- Born: 13 July 1949 (age 76) Dublin, Ireland
- Occupation: actor
- Known for: Fair City, Brookside, The Irish R.M.

= Bryan Murray (actor) =

Irish actor (born 1949)

Bryan Murray (born 13 July 1949) is an Irish actor. He is known for his extensive television work which includes Fitz in Strumpet City, Flurry Knox in The Irish R.M., Shifty in Bread (for which he won BBC TV Personality of the Year), Harry Cassidy in Perfect Scoundrels, Trevor Jordache in Brookside and Bob Charles in Fair City.

==Early life and theatre career==
Murray was born in Dublin, Ireland. As a stage actor, he began his career in Dublin at the Abbey Theatre where, as a member of The Abbey Company, he appeared in over 50 productions. In London, he has been a member of The Royal National Theatre, The Royal Shakespeare Company and has been in many productions in the West End. He has appeared many times at the Gate Theatre in Dublin, most recently in 2013 in My Cousin Rachel adapted for the stage by Joseph O'Connor. In the 2010 Dublin Fringe Festival, he appeared in the award-winning production of Medea at The Samuel Beckett theatre.

==Television==
Murray is known for his extensive television work which includes Fitz in Strumpet City, Flurry Knox in The Irish R.M., Shifty in Bread (for which he won BBC TV Personality of the Year), Harry Cassidy in Perfect Scoundrels, Trevor Jordache in Brookside and Bob Charles in Fair City.
He appeared on the second season of Charity You're a Star where he sang duets with his Fair City co-star Una Crawford O'Brien. The duo were voted off the show after performing "Don't Go Breaking My Heart". He played the role of Lynch in the film, A Portrait of the Artist as a Young Man (1977).
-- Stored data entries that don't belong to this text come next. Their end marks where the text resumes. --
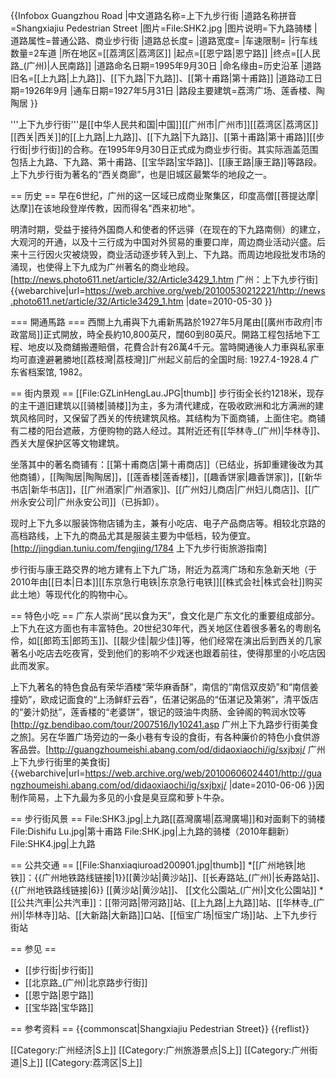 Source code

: {{Infobox Guangzhou Road
|中文道路名称=上下九步行街
|道路名称拼音=Shangxiajiu Pedestrian Street
|图片=File:SHK2.jpg
|图片说明=下九路骑楼
|道路属性=普通公路、商业步行街
|道路总长度=
|道路宽度=
|车速限制=
|行车线数量=2车道
|所在地区=[[荔湾区|荔湾区]]
|起点=[[恩宁路|恩宁路]]
|终点=[[人民路_(广州)|人民南路]]
|道路命名日期=1995年9月30日
|命名缘由=历史沿革
|道路旧名=[[上九路|上九路]]、[[下九路|下九路]]、[[第十甫路|第十甫路]]
|道路动工日期=1926年9月
|通车日期=1927年5月31日
|路段主要建筑=荔湾广场、莲香楼、陶陶居
}}

'''上下九步行街'''是[[中华人民共和国|中国]][[广州市|广州市]][[荔湾区|荔湾区]][[西关|西关]]的[[上九路|上九路]]、[[下九路|下九路]]、[[第十甫路|第十甫路]][[步行街|步行街]]的合称。在1995年9月30日正式成为商业步行街。其实际涵盖范围包括上九路、下九路、第十甫路、[[宝华路|宝华路]]、[[康王路|康王路]]等路段。上下九步行街为著名的“西关商廊”，也是旧城区最繁华的地段之一。

== 历史 == 
早在6世纪，广州的这一区域已成商业聚集区，印度高僧[[菩提达摩|达摩]]在该地段登岸传教，因而得名"西来初地"。

明清时期，受益于接待外国商人和使者的怀远驿（在现在的下九路南侧）的建立，大观河的开通，以及十三行成为中国对外贸易的重要口岸，周边商业活动兴盛。后来十三行因火灾被烧毁，商业活动逐步转入到上、下九路。而周边地段批发市场的涌现，也使得上下九成为广州著名的商业地段。<ref>[http://news.photo611.net/article/32/Article3429_1.htm 广州：上下九步行街] {{webarchive|url=https://web.archive.org/web/20100530212221/http://news.photo611.net/article/32/Article3429_1.htm |date=2010-05-30 }}</ref>

=== 開通馬路 ===
西關上九甫與下九甫新馬路於1927年5月尾由[[廣州市政府|市政當局]]正式開放，時全長約10,800英尺，闊60到80英尺。開路工程包括地下工程、地皮以及商舖搬遷賠償，花費合計有26萬4千元。當時開通後人力車與私家車均可直達避暑勝地[[荔枝灣|荔枝灣]]<ref>广州起义前后的全国时局: 1927.4-1928.4 广东省档案馆, 1982</ref>。

== 街内景观 ==
[[File:GZLinHengLau.JPG|thumb]]
步行街全长约1218米，现存的主干道旧建筑以[[骑楼|骑楼]]为主，多为清代建成，在吸收欧洲和北方满洲的建筑风格同时，又保留了西关的传统建筑风格。其结构为下面商铺，上面住宅。商铺有二楼的阳台遮蔽，方便购物的路人经过。其附近还有[[华林寺_(广州)|华林寺]]、西关大屋保护区等文物建筑。

坐落其中的著名商铺有：[[第十甫商店|第十甫商店]]（已结业，拆卸重建後改为其他商铺），[[陶陶居|陶陶居]]，[[莲香楼|莲香楼]]，[[趣香饼家|趣香饼家]]，[[新华书店|新华书店]]，[[广州酒家|广州酒家]]、[[广州妇儿商店|广州妇儿商店]]、[[广州永安公司|广州永安公司]]（已拆卸）。

现时上下九多以服装饰物店铺为主，兼有小吃店、电子产品商店等。相较北京路的高档路线，上下九的商品尤其是服装主要为中低档，较为便宜。<ref>[http://jingdian.tuniu.com/fengjing/1784 上下九步行街旅游指南]</ref>

步行街与康王路交界的地方建有上下九广场，附近为荔湾广场和东急新天地（于2010年由[[日本|日本]][[东京急行电铁|东京急行电铁]][[株式会社|株式会社]]购买此土地）等现代化的购物中心。

== 特色小吃 ==
广东人崇尚“民以食为天”，食文化是广东文化的重要组成部分。上下九在这方面也有丰富特色。20世纪30年代，西关地区住着很多著名的粤剧名伶，如[[郎筠玉|郎筠玉]]、[[靓少佳|靓少佳]]等，他们经常在演出后到西关的几家著名小吃店去吃夜宵，受到他们的影响不少戏迷也跟着前往，使得那里的小吃店因此而发家。

上下九著名的特色食品有荣华酒楼“荣华麻香酥”，南信的“南信双皮奶”和“南信姜撞奶”，欧成记面食的“上汤鲜虾云吞”，伍湛记粥品的“伍湛记及第粥”，清平饭店的“姜汁奶挞”，莲香楼的“老婆饼”，银记的豉油牛肉肠、金钟阁的鸭润水饺等<ref>[http://gz.bendibao.com/tour/2007516/ly10241.asp 广州上下九路步行街美食之旅]</ref>。另在华置广场旁边的一条小巷有专设的食街，有各种廉价的特色小食供游客品尝。<ref>[http://guangzhoumeishi.abang.com/od/didaoxiaochi/ig/sxjbxj/ 广州上下九步行街里的美食街] {{webarchive|url=https://web.archive.org/web/20100606024401/http://guangzhoumeishi.abang.com/od/didaoxiaochi/ig/sxjbxj/ |date=2010-06-06 }}</ref>因制作简易，上下九最为多见的小食是臭豆腐和萝卜牛杂。

== 步行街风景 ==
<gallery>
File:SHK3.jpg|上九路[[荔灣廣場|荔灣廣場]]和对面剩下的骑楼
File:Dishifu Lu.jpg|第十甫路
File:SHK.jpg|上九路的骑楼（2010年翻新）
File:SHK4.jpg|上九路
</gallery>

== 公共交通 ==
[[File:Shanxiaqiuroad200901.jpg|thumb]]
*[[广州地铁|地铁]]：{{广州地铁路线链接|1}}[[黄沙站|黄沙站]]、[[长寿路站_(广州)|长寿路站]]、{{广州地铁路线链接|6}} [[黄沙站|黄沙站]]、 [[文化公園站_(广州)|文化公園站]]
*[[公共汽車|公共汽車]]：[[带河路|带河路]]站、[[上九路|上九路]]站、[[华林寺_(广州)|华林寺]]站、[[大新路|大新路]]口站、[[恒宝广场|恒宝广场]]站、上下九步行街站

== 参见 ==
* [[步行街|步行街]]
* [[北京路_(广州)|北京路步行街]]
* [[恩宁路|恩宁路]]
* [[宝华路|宝华路]]

== 参考资料 ==
{{commonscat|Shangxiajiu Pedestrian Street}}
{{reflist}}

[[Category:广州经济|S上]]
[[Category:广州旅游景点|S上]]
[[Category:广州街道|S上]]
[[Category:荔湾区|S上]]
Murray has presented the documentary for TV3 The Tenements, a four-part series charting the rise and fall of the Tenements in Dublin from the 1800s to the mid-1970s.
He fronted the BBC1 children's religious affairs programmes Knock Knock and Umbrella for three years. On RTÉ, he had his own prime time TV talk shows Encore and Caught in the Act and presented Saturday Night Live. His nine-part radio series The Sound of Movies was aired on RTÉ Radio 1 in 2008. He has also been a semi regular presenter of Late Date on RTÉ Radio 1.
In the US, he presented the 'Irish Spring' commercial on network TV for six years, the award-winning 'Pioneer Press' commercials for three years and hosted the St Patrick's Day Parade for PBS Television.
His series The Big House was shown on TV3 in the spring of 2013.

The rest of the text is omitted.